Calais mayor Natacha Bouchart of France’s right-wing Union for a Popular Movement (UMP) has threatened Britain that she will blockade Calais harbor unless the government in London helps fund Calais’ repression of immigrants trapped in the city trying to reach Britain. Bouchart’s threat means blocking the passage of thousands of cars and trucks that cross the English Channel to Britain every day.
Bouchart issued this threat after 100 refugees in desperation tried to outrun the police and board a P&O ferry in the port bound for Britain earlier this week. The ferry staff raised the ship’s ramps and walkways and turned their fire hoses onto the refugees.
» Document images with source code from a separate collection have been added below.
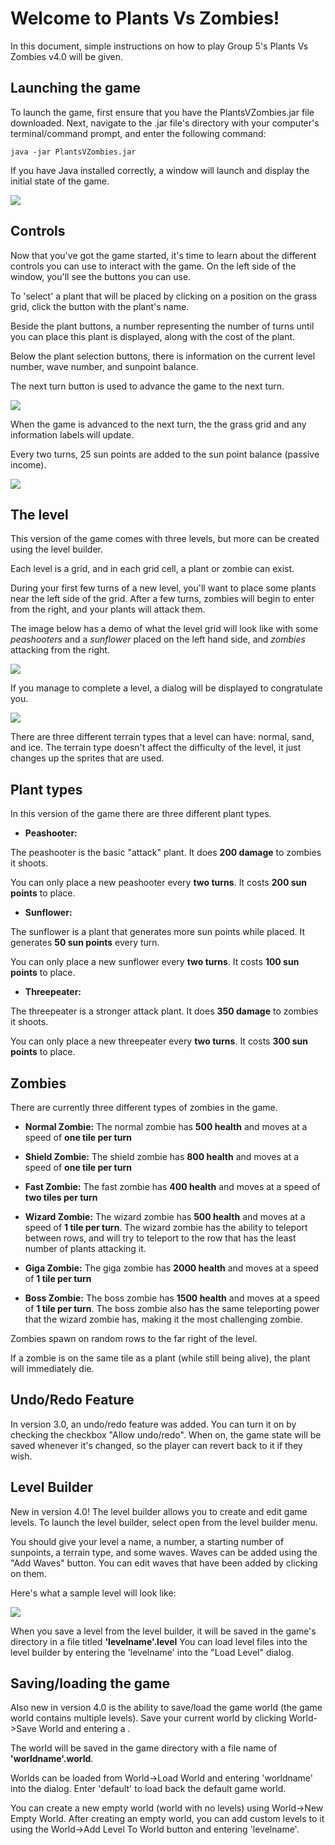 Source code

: # Welcome to Plants Vs Zombies!

In this document, simple instructions on how to play Group 5's Plants Vs Zombies v4.0 will be given.


## Launching the game

To launch the game, first ensure that you have the PlantsVZombies.jar file downloaded. Next, navigate to the .jar file's directory with your computer's terminal/command prompt, and enter the following command:

    java -jar PlantsVZombies.jar

If you have Java installed correctly, a window will launch and display the initial state of the game.

![](images/home.png?raw=true)

## Controls

Now that you've got the game started, it's time to learn about the different controls you can use to interact with the game.
On the left side of the window, you'll see the buttons you can use. 

To 'select' a plant that will be placed by clicking on a position on the grass grid, click the button with the plant's name.

Beside the plant buttons, a number representing the number of turns until you can place this plant is displayed, along with the cost of the plant.

Below the plant selection buttons, there is information on the current level number, wave number, and sunpoint balance. 

The next turn button is used to advance the game to the next turn.

![](images/controls.png?raw=true)

When the game is advanced to the next turn, the the grass grid and any information labels will update.

Every two turns, 25 sun points are added to the sun point balance (passive income).

![](images/actors.png?raw=true)


## The level

This version of the game comes with three levels, but more can be created using the level builder.

Each level is a grid, and in each grid cell, a plant or zombie can exist.

During your first few turns of a new level, you'll want to place some plants near the left side of the grid. After a few turns, zombies will begin to enter from the right, and your plants will attack them.

The image below has a demo of what the level grid will look like with some *peashooters* and a *sunflower* placed on the left hand side, and *zombies* attacking from the right.

![](images/wave3.png?raw=true)

If you manage to complete a level, a dialog will be displayed to congratulate you.

![](images/winner.png?raw=true)

There are three different terrain types that a level can have: normal, sand, and ice. The terrain type doesn't affect the difficulty of the level, it just changes up the sprites that are used.

## Plant types

In this version of the game there are three different plant types.

  * **Peashooter:**

   The peashooter is the basic "attack" plant.  It does **200 damage** to zombies it shoots.

   You can only place a new peashooter every **two turns**. It costs **200 sun points** to place.

  * **Sunflower:**

   The sunflower is a plant that generates more sun points while placed. It generates **50 sun points** every turn.

   You can only place a new sunflower every **two turns**. It costs **100 sun points** to place.
   
  * **Threepeater:**

   The threepeater is a stronger attack plant. It does **350 damage** to zombies it shoots.

   You can only place a new threepeater every **two turns**. It costs **300 sun points** to place.
   
## Zombies

There are currently three different types of zombies in the game.

 * **Normal Zombie:**
  The normal zombie has **500 health** and moves at a speed of **one tile per turn**
  
 * **Shield Zombie:**
  The shield zombie has **800 health** and moves at a speed of **one tile per turn**
  
 * **Fast Zombie:**
  The fast zombie has **400 health** and moves at a speed of **two tiles per turn**
  
 * **Wizard Zombie:**
  The wizard zombie has **500 health** and moves at a speed of **1 tile per turn**. The wizard zombie has the ability to teleport between rows, and will try to teleport to the row that has the least number of plants attacking it.
  
 * **Giga Zombie:**
  The giga zombie has **2000 health** and moves at a speed of **1 tile per turn**  
  
 * **Boss Zombie:**
  The boss zombie has **1500 health** and moves at a speed of **1 tile per turn**. The boss zombie also has the same teleporting power that the wizard zombie has, making it the most challenging zombie.
  
Zombies spawn on random rows to the far right of the level.

If a zombie is on the same tile as a plant (while still being alive), the plant will immediately die.

## Undo/Redo Feature

In version 3.0, an undo/redo feature was added. You can turn it on by checking the checkbox "Allow undo/redo".
When on, the game state will be saved whenever it's changed, so the player can revert back to it if they wish.

## Level Builder

New in version 4.0! The level builder allows you to create and edit game levels. To launch the level builder, select open from the level builder menu.

You should give your level a name, a number, a starting number of sunpoints, a terrain type, and some waves. Waves can be added using the "Add Waves" button. You can edit waves that have been added by clicking on them.

Here's what a sample level will look like:

![](images/levelbuilder.png?raw=true)

When you save a level from the level builder, it will be saved in the game's directory in a file titled **'levelname'.level**
You can load level files into the level builder by entering the 'levelname' into the "Load Level" dialog.

## Saving/loading the game 

Also new in version 4.0 is the ability to save/load the game world (the game world contains multiple levels). Save your current world by clicking World->Save World and entering a <worldname>. 

The world will be saved in the game directory with a file name of **'worldname'.world**.

Worlds can be loaded from World->Load World and entering 'worldname' into the dialog. Enter 'default' to load back the default game world.

You can create a new empty world (world with no levels) using World->New Empty World.
After creating an empty world, you can add custom levels to it using the World->Add Level To World button and entering 'levelname'.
“I could take the decision to block the port…I could bring pressure to bear. It would be illegal but today I want to make a strong gesture towards the British,” Bouchart told reporters in Paris after meeting French Interior Minister Bernard Cazeneuve.
She said she did not discuss her proposal with Cazeneuve, “but I told him that I hoped he would have some strong negotiations with the British.” In blocking the port, Bouchart is trying to use the situation to squeeze money out of the British government. She claims that Calais currently pays out 10 million Euros a year in “Security charges” for policing the refugees.
Bouchart’s outburst and avowedly illegal threats are part of decades of mounting persecution by European authorities of immigrants trying to travel across Europe to Britain. There are 1,500 or more refugees in Calais and its suburbs trying to reach Britain. Most are fleeing from famine or imperialist wars in their own countries, which include Syria, Afghanistan, Eritrea, and Somalia. They are forced to sleep in the open air with no covers.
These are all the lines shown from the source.